Levine cometia ‘erros
grosseiros’ em decisões, diz juíza
A juíza Placidina
Pires, responsável pelo caso, afirma que Levine cometia “diversos erros
grosseiros no manejo de tais ações, praticando, por exemplo, evidentes
falhas técnicas, erros jurídicos crassos, atropelos de procedimentos, anotações
indevidas de segredo de justiça e, ainda, deixava passar documentos com
supostos sinais de adulteração”.
Após receber a quantia
milionária, o ex-juiz repartiu os valores em diversas remessas para despistar a
origem ilícita do dinheiro. Ele enviou parte delas para o exterior e
teria comprado um veículo de luxo e um terreno.
A magistrada ainda
afirma que Graciele Matias dos Santos atuava como assistente administrativa do
gabinete de Levine, e que tinha o papel de assessorar o ex-magistrado
nas ações fraudulentas. A juíza ainda afirma que Graciela também
recebia quantias por participar do esquema.
Levine, Efraim e
Graciela respondem pelos crimes de organização criminosa, peculato,
corrupção passiva, corrupção ativa, estelionato, falsidade ideológica e lavagem
de capitais.
O que diz a defesa do
ex-juiz
Procurada pela Itatiaia,
a defesa de Levine Raja Gabaglia Artiaga informou que o ex-juiz nega
todas as acusações que lhe foram imputadas. Os advogados de Levine
também afirmam que “as alegações carecem de provas robustas que justifiquem tal
imputação”.
“A defesa de Levine
Raja entende que a decisão da magistrada, ao receber a denúncia, foi prematura,
pois questões jurídicas de relevância foram analisadas de maneira superficial,
sob o argumento de que devem ser apreciadas em um momento processual mais adequado.

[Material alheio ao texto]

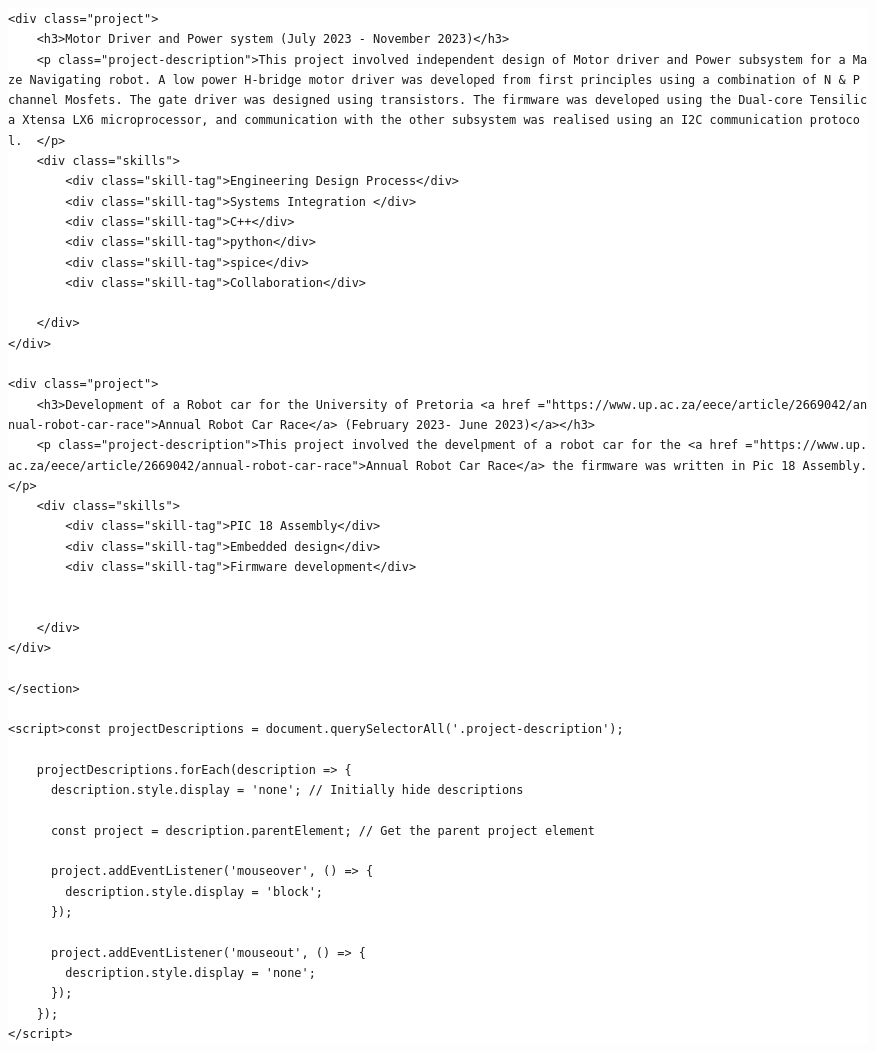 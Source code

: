     <div class="project">
        <h3>Motor Driver and Power system (July 2023 - November 2023)</h3>
        <p class="project-description">This project involved independent design of Motor driver and Power subsystem for a Maze Navigating robot. A low power H-bridge motor driver was developed from first principles using a combination of N & P channel Mosfets. The gate driver was designed using transistors. The firmware was developed using the Dual-core Tensilica Xtensa LX6 microprocessor, and communication with the other subsystem was realised using an I2C communication protocol.  </p>
        <div class="skills">
            <div class="skill-tag">Engineering Design Process</div>
            <div class="skill-tag">Systems Integration </div>
            <div class="skill-tag">C++</div>
            <div class="skill-tag">python</div>
            <div class="skill-tag">spice</div>
            <div class="skill-tag">Collaboration</div>

        </div>
    </div>

    <div class="project">
        <h3>Development of a Robot car for the University of Pretoria <a href ="https://www.up.ac.za/eece/article/2669042/annual-robot-car-race">Annual Robot Car Race</a> (February 2023- June 2023)</a></h3>
        <p class="project-description">This project involved the develpment of a robot car for the <a href ="https://www.up.ac.za/eece/article/2669042/annual-robot-car-race">Annual Robot Car Race</a> the firmware was written in Pic 18 Assembly.  </p>
        <div class="skills">
            <div class="skill-tag">PIC 18 Assembly</div>
            <div class="skill-tag">Embedded design</div>
            <div class="skill-tag">Firmware development</div>


        </div>
    </div>

    </section>
    
    <script>const projectDescriptions = document.querySelectorAll('.project-description');

        projectDescriptions.forEach(description => {
          description.style.display = 'none'; // Initially hide descriptions
        
          const project = description.parentElement; // Get the parent project element
        
          project.addEventListener('mouseover', () => {
            description.style.display = 'block';
          });
        
          project.addEventListener('mouseout', () => {
            description.style.display = 'none';
          });
        });
    </script>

A Defesa apresentará, oportunamente, a resposta à acusação, na qual serão
expostos os argumentos de defesa e as razões pelas quais as imputações não se
sustentam”.
Sobre os 43 processos
que teriam sido fraudados pelo ex-magistrado, a defesa argumenta que
não há provas suficientes de que ele tenha manipulado essas decisões judiciais. Os
advogados dizem que esse trecho da decisão foi colocado para manchar a
imagem de Levine.
Os advogados finalizam
a nota informando que o juiz aposentado se recupera de uma grave cirurgia,
“realizada em razão de um traumatismo craniano recentemente descoberto”.
O que dizem as defesas
dos demais acusados:
Em nota, o advogado
Sandro Ferreira Lopes Rezende, que representa a defesa de Efraim Soares de
Moura, afirmou que, embora a denúncia tenha sido recebida, a Justiça determinou
a citação do réu para poder ratificar as peças de defesa já apresentadas ou, se
necessário, apresentar novas peças. Por isso, a defesa informa que
aguarda a citação para, assim, adotar as medidas cabíveis.
Já a defesa de Graciele
Matias dos Santos negou que a ré tenha algum envolvimento com o grupo
criminoso, e que ela é inocente.
“Ela apenas era assessora do senhor Levine, conforme já foi detalhado em seus depoimentos. Durante todos os anos trabalhando ao lado do magistrado, procurou exercer suas atividades de maneira lícita e coerente, sendo apenas responsável por redigir e auxiliar nas peças necessárias para o bom andamento processual, não possuindo poder de decisão, já que quem detinha tal atribuição era o juiz. Nunca compactuou com nada de ilícito e nunca interferiu em nenhuma decisão do magistrado. Apenas responde ao processo como forma de punição por ser uma servidora exemplar, que sempre procurou desenvolver suas atividades laborais da melhor maneira possível”, afirmou o advogado Luhan Oliveira Rocha em nota.